■ INSTRUCTIONS FOR THE TASK
After counting the lines below that hold the word "Hygiene", reply with the count and nothing else.

■ Dataset records
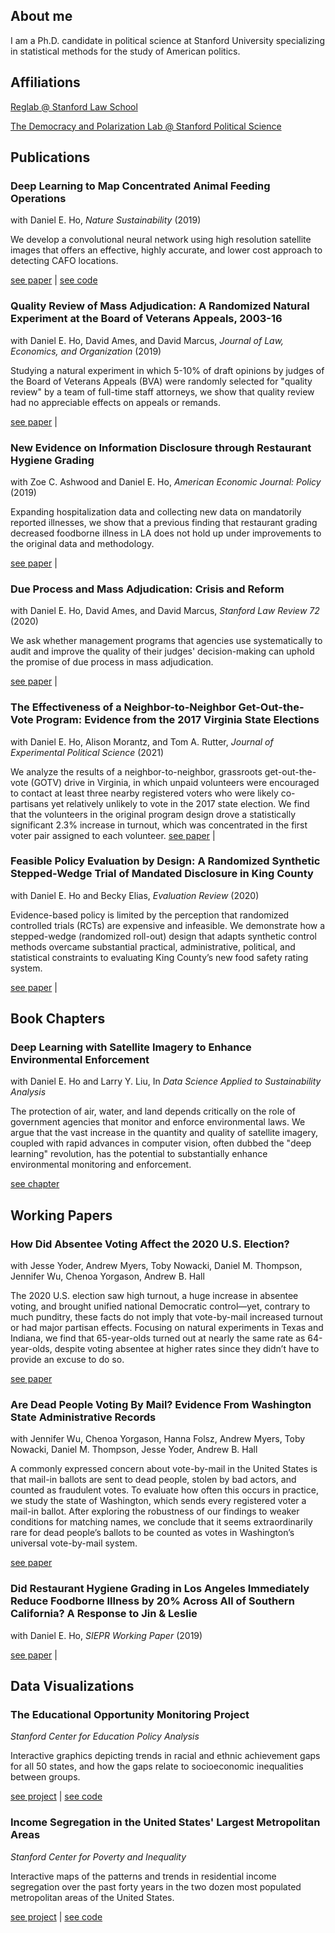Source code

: ## About me

I am a Ph.D. candidate in political science at Stanford University specializing in statistical methods for the study of American politics.

## Affiliations

[Reglab @ Stanford Law School](https://reglab.stanford.edu)

[The Democracy and Polarization Lab @ Stanford Political Science](https://stanforddpl.org/)

## Publications

### Deep Learning to Map Concentrated Animal Feeding Operations
with Daniel E. Ho, _Nature Sustainability_ (2019)

We develop a convolutional neural network using high resolution satellite images that offers an effective, highly accurate, and lower cost approach to detecting CAFO locations.

[see paper](https://www.nature.com/articles/s41893-019-0246-x) | [see code](https://github.com/slnader/cafo_public)

### Quality Review of Mass Adjudication: A Randomized Natural Experiment at the Board of Veterans Appeals, 2003-16
with Daniel E. Ho, David Ames, and David Marcus, _Journal of Law, Economics, and Organization_ (2019)

Studying a natural experiment in which 5-10% of draft opinions by judges of the Board of Veterans Appeals (BVA) were randomly selected for "quality review" by a team of full-time staff attorneys, we show that quality review had no appreciable effects on appeals or remands.  

[see paper](https://doi.org/10.1093/jleo/ewz001) |

### New Evidence on Information Disclosure through Restaurant Hygiene Grading
with Zoe C. Ashwood and Daniel E. Ho, _American Economic Journal: Policy_ (2019)

Expanding hospitalization data and collecting new data on mandatorily reported illnesses, we show that a previous finding that restaurant grading decreased foodborne illness in LA does not hold up under improvements to the original data and methodology.

[see paper](https://doi.org/10.1257/pol.20180230) |

### Due Process and Mass Adjudication: Crisis and Reform
with Daniel E. Ho, David Ames, and David Marcus, _Stanford Law Review 72_ (2020)

We ask whether management programs that agencies use systematically to audit and improve the quality of their judges' decision-making can uphold the promise of due process in mass adjudication.

[see paper](https://www.stanfordlawreview.org/print/article/due-process-and-mass-adjudication/) |

### The Effectiveness of a Neighbor-to-Neighbor Get-Out-the-Vote Program: Evidence from the 2017 Virginia State Elections
with Daniel E. Ho, Alison Morantz, and Tom A. Rutter, _Journal of Experimental Political Science_ (2021)

We analyze the results of a neighbor-to-neighbor, grassroots get-out-the-vote (GOTV) drive in Virginia, in which unpaid volunteers were encouraged to contact at least three nearby registered voters who were likely co-partisans yet relatively unlikely to vote in the 2017 state election. We find that the volunteers in the original program design drove a statistically significant 2.3\% increase in turnout, which was concentrated in the first voter pair assigned to each volunteer.
[see paper](https://doi.org/10.1017/XPS.2020.11) |

### Feasible Policy Evaluation by Design: A Randomized Synthetic Stepped-Wedge Trial of Mandated Disclosure in King County
with Daniel E. Ho and Becky Elias, _Evaluation Review_ (2020)

Evidence-based policy is limited by the perception that randomized controlled trials (RCTs) are expensive and infeasible. We demonstrate how a stepped-wedge (randomized roll-out) design that adapts synthetic control methods overcame substantial practical, administrative, political, and statistical constraints to evaluating King County’s new food safety rating system.

[see paper](https://doi.org/10.1177/0193841X20930852) |

## Book Chapters

### Deep Learning with Satellite Imagery to Enhance Environmental Enforcement
with Daniel E. Ho and Larry Y. Liu, In _Data Science Applied to Sustainability Analysis_

The protection of air, water, and land depends critically on the role of government agencies that monitor and enforce environmental laws. We argue that the vast increase in the quantity and quality of satellite imagery, coupled with rapid advances in computer vision, often dubbed the "deep learning" revolution, has the potential to substantially enhance environmental monitoring and enforcement.

[see chapter](https://purl.stanford.edu/bh005pt4088)

## Working Papers

### How Did Absentee Voting Affect the 2020 U.S. Election?
with Jesse Yoder, Andrew Myers, Toby Nowacki, Daniel M. Thompson, Jennifer Wu, Chenoa Yorgason, Andrew B. Hall

The 2020 U.S. election saw high turnout, a huge increase in absentee voting, and brought unified national Democratic control—yet, contrary to much punditry, these facts do not imply that vote-by-mail increased turnout or had major partisan effects. Focusing on natural experiments in Texas and Indiana, we find that 65-year-olds turned out at nearly the same rate as 64-year-olds, despite voting absentee at higher rates since they didn’t have to provide an excuse to do so.

[see paper](https://stanforddpl.org/papers/yoder_et_al_2020_turnout/)

### Are Dead People Voting By Mail? Evidence From Washington State Administrative Records
with Jennifer Wu, Chenoa Yorgason, Hanna Folsz, Andrew Myers, Toby Nowacki, Daniel M. Thompson, Jesse Yoder, Andrew B. Hall

A commonly expressed concern about vote-by-mail in the United States is that mail-in ballots are sent to dead people, stolen by bad actors, and counted as fraudulent votes. To evaluate how often this occurs in practice, we study the state of Washington, which sends every registered voter a mail-in ballot. After exploring the robustness of our findings to weaker conditions for matching names, we conclude that it seems extraordinarily rare for dead people’s ballots to be counted as votes in Washington’s universal vote-by-mail system.

[see paper](https://stanforddpl.org/papers/wu_et_al_2020_dead_voting/)

### Did Restaurant Hygiene Grading in Los Angeles Immediately Reduce Foodborne Illness by 20% Across All of Southern California? A Response to Jin & Leslie
with Daniel E. Ho, _SIEPR Working Paper_ (2019)

[see paper](https://dho.stanford.edu/wp-content/uploads/JL_Response.pdf) |

## Data Visualizations

### The Educational Opportunity Monitoring Project

_Stanford Center for Education Policy Analysis_

Interactive graphics depicting trends in racial and ethnic achievement gaps for all 50 states, and how the gaps relate to socioeconomic inequalities between groups.

[see project](https://cepa.stanford.edu/educational-opportunity-monitoring-project/achievement-gaps/race/) | [see code](https://github.com/slnader/achievement_gaps)

### Income Segregation in the United States' Largest Metropolitan Areas

_Stanford Center for Poverty and Inequality_

Interactive maps of the patterns and trends in residential income segregation over the past forty years in the two dozen most populated metropolitan areas of the United States.

[see project](http://web.stanford.edu/group/scspi/income-segregation-maps/metros.html?page=0) | [see code](https://github.com/slnader/income_maps)

<!--
### The Rent is Too Damn High

_The Brooklyn Quarterly_

Interactive map of the rent burdens and rent controlled buildings block by block in one of the country's most expensive cities.

[see project](http://brooklynquarterly.org/the-rent-is-too-damn-high-nyc-rent-vs-income-zip-by-zip/) | [see code](https://github.com/slnader/nycrent)
-->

■ SOLUTION TO THE PROBLEM
2